Jahangir - Art

Art

Jahangir was fascinated with art and architecture. Jahangir himself is far from modest in his autobiography when he states his prowess at being able to determine the artist of any portrait by simply looking at a painting . As he said:

"...my liking for painting and my practice in judging it have arrived at such point when any work is brought before me, either of deceased artists or of those of the present day, without the names being told me, I say on the spur of the moment that is the work of such and such a man. And if there be a picture containing many portraits, and each face is the work of a different master, I can discover which face is the work of each of them. If any other person has put in the eye and eyebrow of a face, I can perceive whose work the original face is, and who has painted the eye and eyebrow."

Jahangir took his connoisseurship of art very seriously. Paintings created under his reign were closely catalogued, dated and even signed, providing scholars with fairly accurate ideas as to when and in what context many of the pieces were created, in addition to their aesthetic qualities.

He was not only an admirer of Christian artwork but also a purveyor of it. This was largely due to earlier Jesuit missions during his father's reign. Jesuits had brought with them various books, engravings, and paintings and, when they saw the delight Akbar held for them, sent for more and more of the same to be given to the Mughals, as they felt they were on the "verge of conversion," a notion which proved to be very false. Instead, both Akbar and Jahangir studied this artwork very closely and replicated and adapted it, adopting much of the early iconographic features and later the pictorial realism for which Renaissance art was known. Jahangir was notable for his pride in the ability of his court painters. A classic example of this is described in Sir Thomas Roe's diaries, in which the Emperor had his painters copy a European miniature several times creating a total of five miniatures. Jahangir then challenged Roe to pick out the original from the copies, a feat Sir Thomas Roe could not do, to the delight of Jahangir.

Jahangir was also revolutionary in his adaptation of European styles. A collection at the British Museum in London contains seventy-four drawings of Indian portraits dating from the time of Jahangir, including a portrait of the emperor himself. These portraits are a unique example of art during Jahangir's reign because before, and for sometime after, faces were not drawn full, head-on and including the shoulders as well as the head as these drawings are.

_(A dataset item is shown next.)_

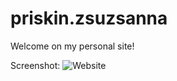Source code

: # priskin.zsuzsanna

Welcome on my personal site!

Screenshot:
![Website](https://user-images.githubusercontent.com/121173949/226036965-6daec5d2-aea6-4df4-982a-8b40b0571a1f.png)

During his time, Jahangir also pioneered several ornate genealogies illustrated with portraits of each family member in the style of Italian Renaissance painters. Jahangir's love for hunting met his love for art as he commissioned artists on multiple occasions to paint him while hunting and would even paint scenes himself, from time to time. Jahangir was also known for his vast collection of illuminated Persian albums that contained writings as well as paintings.